══ Listed entries

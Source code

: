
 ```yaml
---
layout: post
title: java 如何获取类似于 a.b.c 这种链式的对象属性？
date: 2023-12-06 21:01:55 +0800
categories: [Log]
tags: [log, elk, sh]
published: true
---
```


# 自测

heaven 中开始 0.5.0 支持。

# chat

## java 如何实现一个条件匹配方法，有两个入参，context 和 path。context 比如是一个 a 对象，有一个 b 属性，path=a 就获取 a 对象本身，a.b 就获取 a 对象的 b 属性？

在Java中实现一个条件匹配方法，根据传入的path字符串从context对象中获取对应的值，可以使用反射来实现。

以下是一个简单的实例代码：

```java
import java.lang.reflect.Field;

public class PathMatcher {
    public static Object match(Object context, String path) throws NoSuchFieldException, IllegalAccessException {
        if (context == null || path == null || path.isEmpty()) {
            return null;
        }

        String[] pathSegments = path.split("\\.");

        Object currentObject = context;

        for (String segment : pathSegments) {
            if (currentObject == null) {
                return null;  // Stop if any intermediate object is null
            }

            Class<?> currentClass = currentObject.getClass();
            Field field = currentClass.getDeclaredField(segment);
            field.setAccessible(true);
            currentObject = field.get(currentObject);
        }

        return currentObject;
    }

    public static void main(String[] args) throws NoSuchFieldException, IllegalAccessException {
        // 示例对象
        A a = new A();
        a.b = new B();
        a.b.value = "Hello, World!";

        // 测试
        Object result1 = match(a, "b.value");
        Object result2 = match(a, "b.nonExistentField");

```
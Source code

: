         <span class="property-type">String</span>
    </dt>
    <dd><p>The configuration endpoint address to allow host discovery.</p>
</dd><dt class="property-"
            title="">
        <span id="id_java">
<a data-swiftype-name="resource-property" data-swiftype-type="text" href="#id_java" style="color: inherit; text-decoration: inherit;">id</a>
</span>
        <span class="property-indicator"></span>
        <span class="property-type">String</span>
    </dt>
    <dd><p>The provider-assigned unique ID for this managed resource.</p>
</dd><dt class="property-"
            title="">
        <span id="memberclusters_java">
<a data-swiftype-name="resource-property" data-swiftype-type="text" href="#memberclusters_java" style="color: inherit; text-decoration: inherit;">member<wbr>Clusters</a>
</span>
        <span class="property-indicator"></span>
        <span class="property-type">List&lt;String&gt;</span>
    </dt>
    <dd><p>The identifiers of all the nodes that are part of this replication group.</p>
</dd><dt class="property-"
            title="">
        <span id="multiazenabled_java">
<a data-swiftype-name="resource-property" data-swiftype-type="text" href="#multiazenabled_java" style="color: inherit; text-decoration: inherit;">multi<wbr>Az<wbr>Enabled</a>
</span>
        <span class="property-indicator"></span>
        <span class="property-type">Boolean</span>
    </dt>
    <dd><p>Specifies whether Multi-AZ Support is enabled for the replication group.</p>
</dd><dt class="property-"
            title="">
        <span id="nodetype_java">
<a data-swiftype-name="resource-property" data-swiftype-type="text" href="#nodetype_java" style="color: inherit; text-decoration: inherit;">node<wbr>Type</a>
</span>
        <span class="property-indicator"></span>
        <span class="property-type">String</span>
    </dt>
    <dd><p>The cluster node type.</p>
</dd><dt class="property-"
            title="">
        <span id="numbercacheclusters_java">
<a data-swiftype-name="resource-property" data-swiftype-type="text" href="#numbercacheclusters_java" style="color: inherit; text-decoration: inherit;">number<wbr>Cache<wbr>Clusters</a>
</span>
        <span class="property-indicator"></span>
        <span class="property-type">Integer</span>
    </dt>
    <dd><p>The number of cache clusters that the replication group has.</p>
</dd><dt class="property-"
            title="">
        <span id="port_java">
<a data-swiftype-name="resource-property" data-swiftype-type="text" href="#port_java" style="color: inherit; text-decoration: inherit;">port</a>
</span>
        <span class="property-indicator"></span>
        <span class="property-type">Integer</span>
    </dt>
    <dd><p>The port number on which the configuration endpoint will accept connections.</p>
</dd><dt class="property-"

════

What you should do:
All of the data must be returned exactly.

Reply to the exercise:
Source code

:
 ```yaml
---
layout: post
title: java 如何获取类似于 a.b.c 这种链式的对象属性？
date: 2023-12-06 21:01:55 +0800
categories: [Log]
tags: [log, elk, sh]
published: true
---
```


# 自测

heaven 中开始 0.5.0 支持。

# chat

## java 如何实现一个条件匹配方法，有两个入参，context 和 path。context 比如是一个 a 对象，有一个 b 属性，path=a 就获取 a 对象本身，a.b 就获取 a 对象的 b 属性？

在Java中实现一个条件匹配方法，根据传入的path字符串从context对象中获取对应的值，可以使用反射来实现。

以下是一个简单的实例代码：

```java
import java.lang.reflect.Field;

public class PathMatcher {
    public static Object match(Object context, String path) throws NoSuchFieldException, IllegalAccessException {
        if (context == null || path == null || path.isEmpty()) {
            return null;
        }

        String[] pathSegments = path.split("\\.");

        Object currentObject = context;

        for (String segment : pathSegments) {
            if (currentObject == null) {
                return null;  // Stop if any intermediate object is null
            }

            Class<?> currentClass = currentObject.getClass();
            Field field = currentClass.getDeclaredField(segment);
            field.setAccessible(true);
            currentObject = field.get(currentObject);
        }

        return currentObject;
    }

    public static void main(String[] args) throws NoSuchFieldException, IllegalAccessException {
        // 示例对象
        A a = new A();
        a.b = new B();
        a.b.value = "Hello, World!";

        // 测试
        Object result1 = match(a, "b.value");
        Object result2 = match(a, "b.nonExistentField");

```
Source code

:         <span class="property-type">String</span>
    </dt>
    <dd><p>The configuration endpoint address to allow host discovery.</p>
</dd><dt class="property-"
            title="">
        <span id="id_java">
<a data-swiftype-name="resource-property" data-swiftype-type="text" href="#id_java" style="color: inherit; text-decoration: inherit;">id</a>
</span>
        <span class="property-indicator"></span>
        <span class="property-type">String</span>
    </dt>
    <dd><p>The provider-assigned unique ID for this managed resource.</p>
</dd><dt class="property-"
            title="">
        <span id="memberclusters_java">
<a data-swiftype-name="resource-property" data-swiftype-type="text" href="#memberclusters_java" style="color: inherit; text-decoration: inherit;">member<wbr>Clusters</a>
</span>
        <span class="property-indicator"></span>
        <span class="property-type">List&lt;String&gt;</span>
    </dt>
    <dd><p>The identifiers of all the nodes that are part of this replication group.</p>
</dd><dt class="property-"
            title="">
        <span id="multiazenabled_java">
<a data-swiftype-name="resource-property" data-swiftype-type="text" href="#multiazenabled_java" style="color: inherit; text-decoration: inherit;">multi<wbr>Az<wbr>Enabled</a>
</span>
        <span class="property-indicator"></span>
        <span class="property-type">Boolean</span>
    </dt>
    <dd><p>Specifies whether Multi-AZ Support is enabled for the replication group.</p>
</dd><dt class="property-"
            title="">
        <span id="nodetype_java">
<a data-swiftype-name="resource-property" data-swiftype-type="text" href="#nodetype_java" style="color: inherit; text-decoration: inherit;">node<wbr>Type</a>
</span>
        <span class="property-indicator"></span>
        <span class="property-type">String</span>
    </dt>
    <dd><p>The cluster node type.</p>
</dd><dt class="property-"
            title="">
        <span id="numbercacheclusters_java">
<a data-swiftype-name="resource-property" data-swiftype-type="text" href="#numbercacheclusters_java" style="color: inherit; text-decoration: inherit;">number<wbr>Cache<wbr>Clusters</a>
</span>
        <span class="property-indicator"></span>
        <span class="property-type">Integer</span>
    </dt>
    <dd><p>The number of cache clusters that the replication group has.</p>
</dd><dt class="property-"
            title="">
        <span id="port_java">
<a data-swiftype-name="resource-property" data-swiftype-type="text" href="#port_java" style="color: inherit; text-decoration: inherit;">port</a>
</span>
        <span class="property-indicator"></span>
        <span class="property-type">Integer</span>
    </dt>
    <dd><p>The port number on which the configuration endpoint will accept connections.</p>
</dd><dt class="property-"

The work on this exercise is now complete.